/---
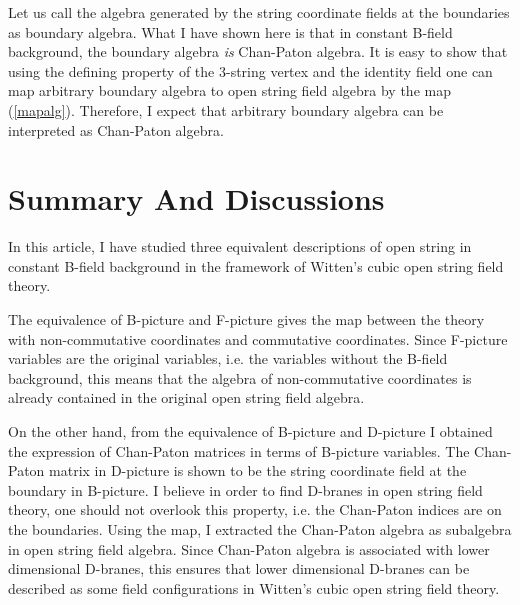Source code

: \documentclass[a4paper,12pt]{article}
\begin{document}
Let us call the algebra
generated by the string coordinate fields
at the boundaries
as boundary algebra.
What I have shown here is 
that in constant
B-field background,
the boundary algebra {\em is} 
Chan-Paton algebra.
It is easy to show that
using the defining  property of
the 3-string vertex and the identity
field
one can map arbitrary boundary algebra
to open string field algebra
by the map (\ref{mapalg}).
Therefore, 
I expect that
arbitrary boundary algebra
can be interpreted as
Chan-Paton algebra.





\section{Summary And Discussions}\label{summary}
In this article, I have studied
three equivalent
descriptions of open string in constant B-field 
background
in the framework of
Witten's cubic open string field theory.

The equivalence
of B-picture and F-picture
gives the map between the theory with
non-commutative coordinates and
commutative coordinates.
Since F-picture variables
are the original variables, i.e.
the variables without the B-field background,
this means
that the algebra of non-commutative coordinates
is already contained in the
original open string field algebra.


On the other hand,
from the equivalence of
B-picture and D-picture
I obtained the expression of
Chan-Paton matrices
in terms of B-picture variables.
The Chan-Paton matrix in D-picture is
shown to be the string coordinate field
at the boundary in B-picture.
I believe  
in order to find D-branes in open string field theory,
one should not overlook this property, i.e.
the Chan-Paton indices are on the boundaries.
Using the map,
I extracted
the Chan-Paton algebra
as subalgebra in
open string field algebra. 
Since Chan-Paton algebra is
associated with 
lower dimensional D-branes,
this ensures that lower dimensional 
D-branes can be described
as some
field configurations
in Witten's cubic open string field theory.
\end{document}
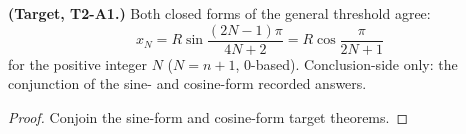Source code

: \begin{theorem}
\label{thm:IPhO2026Problems_problem_IPhO_2026_2_A_1:threshold_x_N}
\textbf{(Target, T2-A1.)}  Both closed forms of the general threshold agree:
\[
x_N = R\sin\!\frac{(2N-1)\pi}{4N+2} = R\cos\!\frac{\pi}{2N+1}
\]
for the positive integer $N$ ($N = n + 1$, $0$-based).  Conclusion-side
only: the conjunction of the sine- and cosine-form recorded answers.
\end{theorem}
\begin{proof}
Conjoin the sine-form and cosine-form target theorems.
\end{proof}
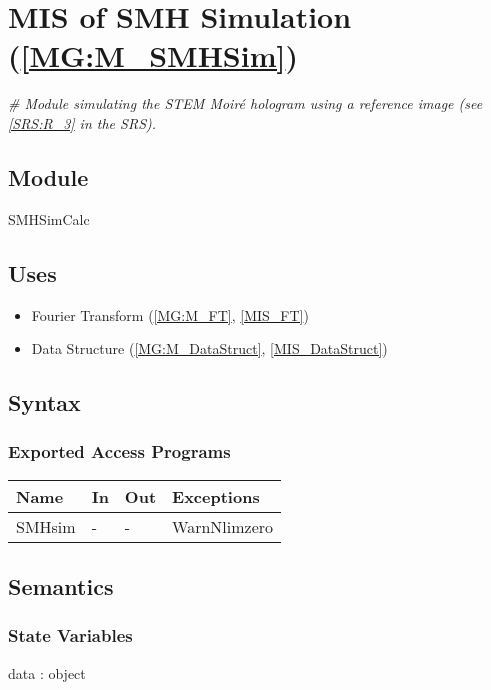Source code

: \documentclass[12pt, titlepage]{article}
\begin{document}
\section{MIS of SMH Simulation (\texorpdfstring{\cref{MG:M_SMHSim}}))} 
\label{MIS_SMHSim}

\noindent\textit{{\#} Module simulating the STEM Moir{\'e} hologram using a 
reference image (see \cref{SRS:R_3} in the SRS).}

\subsection{Module}
SMHSimCalc
\subsection{Uses}
\begin{itemize}
\item Fourier Transform (\cref{MG:M_FT}, \cref{MIS_FT})
\item Data Structure (\cref{MG:M_DataStruct}, \cref{MIS_DataStruct})
\end{itemize}

\subsection{Syntax}

\subsubsection{Exported Access Programs}

\begin{center}
\begin{tabular}{p{3cm} p{3cm} p{3cm} p{4cm}}
\hline
\textbf{Name} & \textbf{In} & \textbf{Out} & \textbf{Exceptions} \\
\hline
SMHsim & - & - & WarnNlimzero\\
\hline
\end{tabular}
\end{center}

\subsection{Semantics}

\subsubsection{State Variables}

data : object
\end{document}
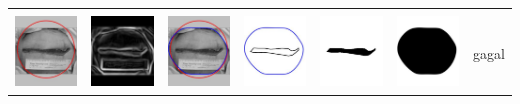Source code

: \begin{table}[H]
\begin{tabular}{|m{0.7in}|m{0.7in}|m{0.7in}|m{0.7in}|m{0.7in}|m{0.7in}|m{0.7in}|}
		&  &  & & & &  \\
		\includegraphics[width=0.7in]{dataset/dataset_3/luka_merah/ready/35_interp_init.jpg}&
		\includegraphics[width=0.7in]{dataset/dataset_3/luka_merah/ready/35_interp_ext.jpg}&
		\includegraphics[width=0.7in]{dataset/dataset_3/luka_merah/ready/35_interp_result.jpg}&
		\includegraphics[width=0.7in]{dataset/dataset_3/luka_merah/ready/35_gt_r.jpg}&
		\includegraphics[width=0.7in]{dataset/dataset_3/luka_merah/ready/35_r.jpg}&
		\includegraphics[width=0.7in]{dataset/dataset_3/luka_merah/ready/35_interp_r.jpg}&
		gagal\\
		\hline
		

\end{tabular}
\end{table}
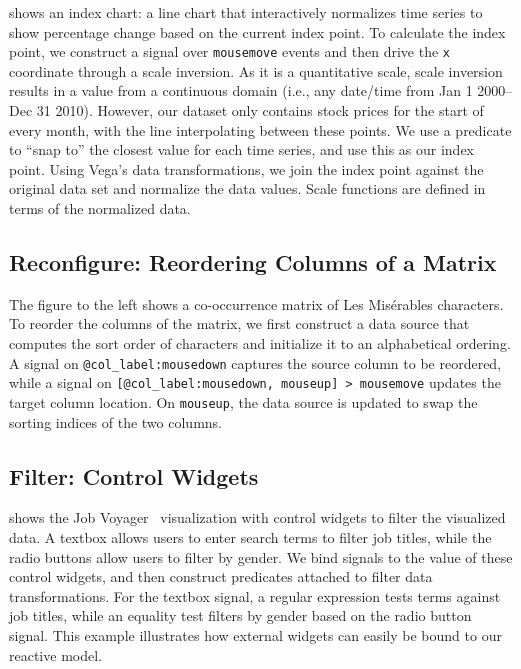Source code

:  shows an index chart: a line chart that interactively
normalizes time series to show percentage change based on the current index
point. To calculate the index point, we construct a signal over
\texttt{mousemove} events and then drive the \texttt{x} coordinate through a
scale inversion. As it is a quantitative scale, scale inversion results in a
value from a continuous domain (i.e., any date/time from Jan 1 2000--Dec 31
2010). However, our dataset only contains stock prices for the start of every
month, with the line interpolating between these points. We use a predicate to
``snap to'' the closest value for each time series, and use this as our index
point. Using Vega's data transformations, we join the index point against the
original data set and normalize the data values. Scale functions are defined in
terms of the normalized data.

\subsection{Reconfigure: Reordering Columns of a Matrix}


The figure to the left shows a co-occurrence matrix of Les Mis\'{e}rables
characters. To reorder the columns of the matrix, we first construct a data
source that computes the sort order of characters and initialize it to an
alphabetical ordering. A signal on \texttt{@col\_label:mousedown} captures the
source column to be reordered, while a signal on \texttt{[@col\_label:mousedown,
mouseup] > mousemove} updates the target column location. On \texttt{mouseup},
the data source is updated to swap the sorting indices of the two columns.

\subsection{Filter: Control Widgets}

 shows the Job Voyager~\cite{heer:voyagers}
visualization with control widgets to filter the visualized data. A textbox
allows users to enter search terms to filter job titles, while the radio buttons
allow users to filter by gender. We bind signals to the value of these control
widgets, and then construct predicates attached to filter data transformations.
For the textbox signal, a regular expression tests terms against job titles,
while an equality test filters by gender based on the radio button signal. This
example illustrates how external widgets can easily be bound to our reactive
model.

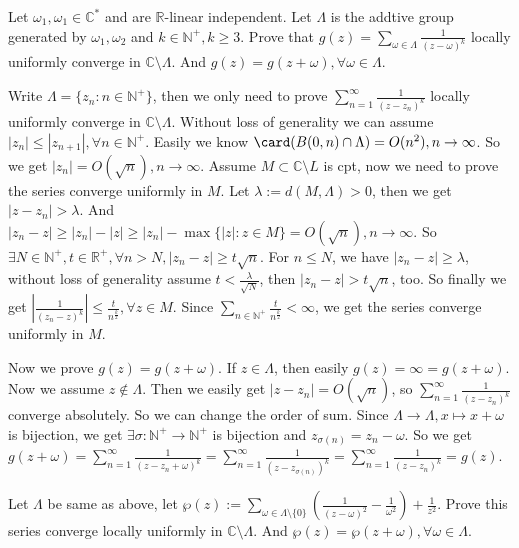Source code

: \documentclass{ctexart}
\begin{document}
\begin{problem}
  Let \(\omega_1,\omega_1 \in \mathbb{C}^*\) and are \(\mathbb{R}\)-linear independent. 
  Let \(\Lambda\) is the addtive group generated by \(\omega_1,\omega_2\) and \(k \in \mathbb{N}^+,k \geq 3 \). 
  Prove that \(g(z)=\sum_{\omega \in \Lambda} \frac{1}{(z-\omega)^k}\) locally uniformly converge in \(\mathbb{C} \setminus \Lambda\). 
  And \(g(z)=g(z+\omega),\forall \omega \in \Lambda\). 
\end{problem}

\begin{solution}
  Write \(\Lambda=\{z_n:n \in \mathbb{N}^+\}\), then we only need to prove \(\sum_{n=1}^{\infty} \frac{1}{(z-z_n)^k}\) locally uniformly converge in \(\mathbb{C} \setminus \Lambda\). 
  Without loss of generality we can assume \(|z_n| \leq |z_{n+1}|,\forall n \in \mathbb{N}^+\). 
  Easily we know \(\card(B(0,n)\cap \Lambda)=O(n^2),n \to \infty\). 
  So we get \(|z_n|=O(\sqrt{n}),n \to \infty\). 
  Assume \(M \subset \mathbb{C}\setminus L\) is cpt, now we need to prove the series converge uniformly in \(M\). 
  Let \(\lambda:=d(M,\Lambda)>0\), then we get \(|z-z_n|>\lambda\). 
  And \(|z_n-z| \geq |z_n|-|z| \geq |z_n|-\max\{|z|:z \in M\}=O(\sqrt{n}),n \to \infty\). 
  So \(\exists N \in \mathbb{N}^+,t \in \mathbb{R}^+,\forall n>N,|z_n-z| \geq t \sqrt{n}\). 
  For \(n \leq N\), we have \(|z_n-z| \geq \lambda\), without loss of generality assume \(t<\frac{\lambda}{\sqrt{N}}\), then \(|z_n-z| >t \sqrt{n}\), too. 
  So finally we get \(\left|\frac{1}{(z_n-z)^k}\right| \leq \frac{t}{n^{ \frac{k}{2}}}, \forall z \in M\). 
  Since \(\sum_{n \in \mathbb{N}^+} \frac{t}{n^{ \frac{k}{2}}}<\infty\), we get the series converge uniformly in \(M\). 

  Now we prove \(g(z)=g(z+\omega)\). If \(z \in \Lambda\), then easily \(g(z)=\infty=g(z+\omega)\). 
  Now we assume \(z \notin \Lambda\). Then we easily get \(|z-z_n|=O(\sqrt{n})\), so \(\sum_{n=1}^{\infty} \frac{1}{(z-z_n)^k}\) converge absolutely. 
  So we can change the order of sum. Since \(\Lambda \to \Lambda,x \mapsto x+\omega\) is bijection, we get \(\exists \sigma:\mathbb{N}^+ \to \mathbb{N}^+\) is bijection 
  and \(z_{\sigma(n)}=z_n-\omega\). 
  So we get \(g(z+\omega)=\sum_{n=1}^{\infty} \frac{1}{(z-z_n+\omega)^k}=\sum_{n=1}^{\infty} \frac{1}{(z-z_{\sigma(n)})^k}=\sum_{n=1}^{\infty} \frac{1}{(z-z_n)^k}=g(z)\). 
\end{solution}

\begin{problem}
  Let \(\Lambda\) be same as above, let \(\wp(z):=\sum_{\omega \in \Lambda \setminus \{0\}} \left(\frac{1}{(z-\omega)^2} -\frac{1}{\omega^2}\right)+\frac{1}{z^2}\). 
  Prove this series converge locally uniformly in \(\mathbb{C} \setminus \Lambda\). 
  And \(\wp(z)=\wp(z+\omega),\forall \omega \in \Lambda\). 
\end{problem}
\end{document}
\---
§ **Prompt**: What is needed is an exact copy of the lines above, from the one containing "that the algebra" through the one containing "I extracted", with nothing added.

§ **Your response**:
that the algebra of non-commutative coordinates
is already contained in the
original open string field algebra.


On the other hand,
from the equivalence of
B-picture and D-picture
I obtained the expression of
Chan-Paton matrices
in terms of B-picture variables.
The Chan-Paton matrix in D-picture is
shown to be the string coordinate field
at the boundary in B-picture.
I believe  
in order to find D-branes in open string field theory,
one should not overlook this property, i.e.
the Chan-Paton indices are on the boundaries.
Using the map,
I extracted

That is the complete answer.